§ **EXERCISE AIM**: Look below. Copy each line that has "Magazine" in it.

§ **DATA SHOWN**:
Segment Open

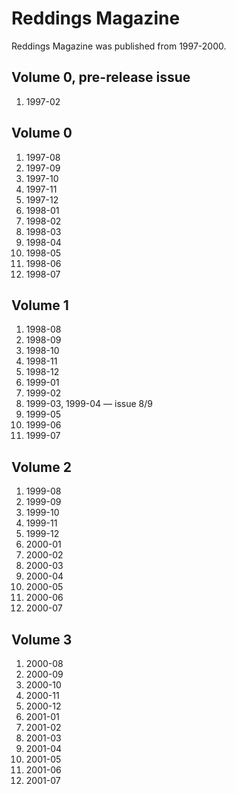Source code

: # Reddings Magazine

Reddings Magazine was published from 1997-2000.


## Volume 0, pre-release issue
1. 1997-02

## Volume 0
1. 1997-08
2. 1997-09
3. 1997-10
4. 1997-11
5. 1997-12
6. 1998-01
7. 1998-02
8. 1998-03
9. 1998-04
10. 1998-05
11. 1998-06
12. 1998-07

## Volume 1
1. 1998-08
2. 1998-09
3. 1998-10
4. 1998-11
5. 1998-12
6. 1999-01
7. 1999-02
8. 1999-03, 1999-04 — issue 8/9
10. 1999-05
11. 1999-06
12. 1999-07

## Volume 2
1. 1999-08
1. 1999-09
1. 1999-10
1. 1999-11
1. 1999-12
1. 2000-01
1. 2000-02
1. 2000-03
1. 2000-04
1. 2000-05
1. 2000-06
1. 2000-07

## Volume 3
1. 2000-08
1. 2000-09
1. 2000-10
1. 2000-11
1. 2000-12
1. 2001-01
1. 2001-02
1. 2001-03
1. 2001-04
1. 2001-05
1. 2001-06
1. 2001-07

Segment Closed

§ **ANSWER SECTION**:
: # Reddings Magazine
Reddings Magazine was published from 1997-2000.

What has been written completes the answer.